A fine luglio, infatti, si sarebbe fuori tempo massimo perché a Bruxelles si vuole preparare tutto affinché l’Ecofin nella riunione del 9 luglio possa decidere eventualmente l’apertura della procedura contro l’Italia. Grossomodo si capisce che la Commissione potrebbe essere pronta per il 26 a presentare la proposta di atti formali per poi lanciare la procedura in assenza di novità da parte italiana. Sono questi gli elementi del braccio di ferro in corso.
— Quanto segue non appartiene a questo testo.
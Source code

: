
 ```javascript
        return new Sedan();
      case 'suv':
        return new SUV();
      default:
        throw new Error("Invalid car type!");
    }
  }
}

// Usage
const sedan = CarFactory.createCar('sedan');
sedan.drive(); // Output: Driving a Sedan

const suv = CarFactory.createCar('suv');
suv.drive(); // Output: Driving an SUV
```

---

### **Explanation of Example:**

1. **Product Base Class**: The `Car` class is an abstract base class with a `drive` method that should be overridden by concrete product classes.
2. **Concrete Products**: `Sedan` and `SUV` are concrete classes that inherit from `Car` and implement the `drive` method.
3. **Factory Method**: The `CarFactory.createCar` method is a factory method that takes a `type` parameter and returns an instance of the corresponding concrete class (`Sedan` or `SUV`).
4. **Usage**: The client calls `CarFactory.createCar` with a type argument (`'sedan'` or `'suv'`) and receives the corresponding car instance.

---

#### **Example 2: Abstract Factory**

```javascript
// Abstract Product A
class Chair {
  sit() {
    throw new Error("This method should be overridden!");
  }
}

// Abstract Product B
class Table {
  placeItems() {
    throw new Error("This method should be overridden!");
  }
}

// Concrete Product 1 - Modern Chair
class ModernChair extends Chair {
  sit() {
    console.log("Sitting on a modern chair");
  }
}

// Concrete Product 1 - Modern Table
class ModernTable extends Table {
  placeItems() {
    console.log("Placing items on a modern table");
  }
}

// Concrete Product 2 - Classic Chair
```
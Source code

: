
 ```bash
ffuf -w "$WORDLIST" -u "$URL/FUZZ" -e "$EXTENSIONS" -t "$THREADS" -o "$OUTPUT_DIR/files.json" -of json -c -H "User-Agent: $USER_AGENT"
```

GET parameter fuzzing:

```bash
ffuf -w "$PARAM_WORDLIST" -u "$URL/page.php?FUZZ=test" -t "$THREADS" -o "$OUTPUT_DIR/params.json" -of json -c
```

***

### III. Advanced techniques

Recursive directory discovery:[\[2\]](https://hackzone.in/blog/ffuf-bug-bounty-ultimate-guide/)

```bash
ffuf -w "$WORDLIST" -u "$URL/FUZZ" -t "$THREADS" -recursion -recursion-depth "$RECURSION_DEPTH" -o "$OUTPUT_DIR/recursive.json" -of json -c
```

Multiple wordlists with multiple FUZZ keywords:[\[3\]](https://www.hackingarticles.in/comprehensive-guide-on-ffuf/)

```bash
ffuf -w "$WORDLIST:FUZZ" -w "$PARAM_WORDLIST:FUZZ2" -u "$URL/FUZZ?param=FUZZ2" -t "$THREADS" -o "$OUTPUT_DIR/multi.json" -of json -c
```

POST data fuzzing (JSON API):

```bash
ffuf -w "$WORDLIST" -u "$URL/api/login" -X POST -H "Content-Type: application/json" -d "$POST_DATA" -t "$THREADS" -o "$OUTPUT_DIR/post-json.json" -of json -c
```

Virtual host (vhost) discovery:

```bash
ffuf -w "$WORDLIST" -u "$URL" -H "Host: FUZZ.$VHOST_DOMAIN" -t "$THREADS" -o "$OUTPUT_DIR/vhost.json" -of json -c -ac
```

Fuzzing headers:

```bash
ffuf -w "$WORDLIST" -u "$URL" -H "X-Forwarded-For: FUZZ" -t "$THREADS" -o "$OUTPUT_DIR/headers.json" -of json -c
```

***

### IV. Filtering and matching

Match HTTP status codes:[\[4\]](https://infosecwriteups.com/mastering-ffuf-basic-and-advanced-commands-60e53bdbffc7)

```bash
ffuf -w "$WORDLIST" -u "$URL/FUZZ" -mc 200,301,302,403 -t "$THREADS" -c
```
Un ruolo importante dovrà giocarlo il premier Conte che la prossima settimana sarà a Bruxelles per il Consiglio europeo. La cosa certa è che il ministro Tria, di nuovo completamente isolato tra i ministri finanziari, non è riuscito a convincere i suoi ‘colleghi’ né tantomeno la Commissione né sul dettaglio sul calo del deficit/pil quest’anno di 0,2%, attorno a quota 2,1-2,2% invece che al 2,4%, né sui tempi dell’attesa di questi dati (appunto a fine luglio). Non che all’Eurogruppo muoiano dalla voglia di aprire la procedura per debito contro l’Italia: da un lato ci si rende conto degli effetti politici interni in Italia, dall’altro lato una decisione del genere è sempre un precedente che potrebbe valere in futuro per altri (una procedura sul debito non è mai stata aperta finora). Tuttavia le regole di bilancio non possono essere stralciate e l’Italia finora non ha indicato una soluzione per permettere a sé stessa come agli altri governi di salvare la faccia. Peraltro, lo scarto tra le cifre italiane e le cifre Ue sono dell’ordine dello 0,2-0,3% del pil (3,4-5,1 miliardi) e si potrebbe anche negoziare su molto meno.
Rispetto all’autunno scorso l’Italia non è sotto botta sui mercati (lo spread resta alto ma non ‘spara’ ancora più alto), però ciò che manca è un elemento di disciplina ‘politica’ sui conti pubblici: quella interna è in discussione (e contraddetta dai due partiti di governo), quella esterna è appesa all’applicazione delle regole del patto di stabilità. Dunque, tocca al governo italiano decidere e agire. Senza novità, l’apertura di una procedura può essere considerata certa, almeno a questo stadio. Nessuno parla di rinviare tutto all’autunno, quantomeno non alla Commissione e non all’Eurogruppo. Il problema è per il 2019, che secondo quanto risulta, potrebbe essere affrontato congelando un certo ammontare con una decisione formale da usare se non saranno centrati gli obiettivi di deficit. Sarebbe questa un’idea in circolazione che richiede un impegno esplicito. Sarebbe uno di quegli ‘elementi’ nuovi che farebbe arrestare la preparazione della procedura
Ma c’è anche dell’altro: a Bruxelles si guarda con preoccupazione al 2020, anno per il quale si condensano la ricerca di 23 miliardi al posto dell’aumento dell’Iva, il conto della ‘flat tax’ e la correzione strutturale del deficit dello 0,6% del pil, altri 10,8 miliardi. Una ‘manovrona’ di cui l’attuale governo non vuole assumersi la responsabilità, a meno di restare completamente fuori dal quadro Ue. Di fatto Commissione ed Eurogruppo spingono per ottenere un piano credibile, fondato su una serie di atti individuati, per assicurare un percorso di riduzione del debito, che contempli un programma di tagli strutturali. Nasce il problema: ci si può fidare delle promesse? Per ora la risposta è negativa, tanto che emerge l’idea di chiedere un pronunciamento formale del governo in quanto tale. (Radiocor)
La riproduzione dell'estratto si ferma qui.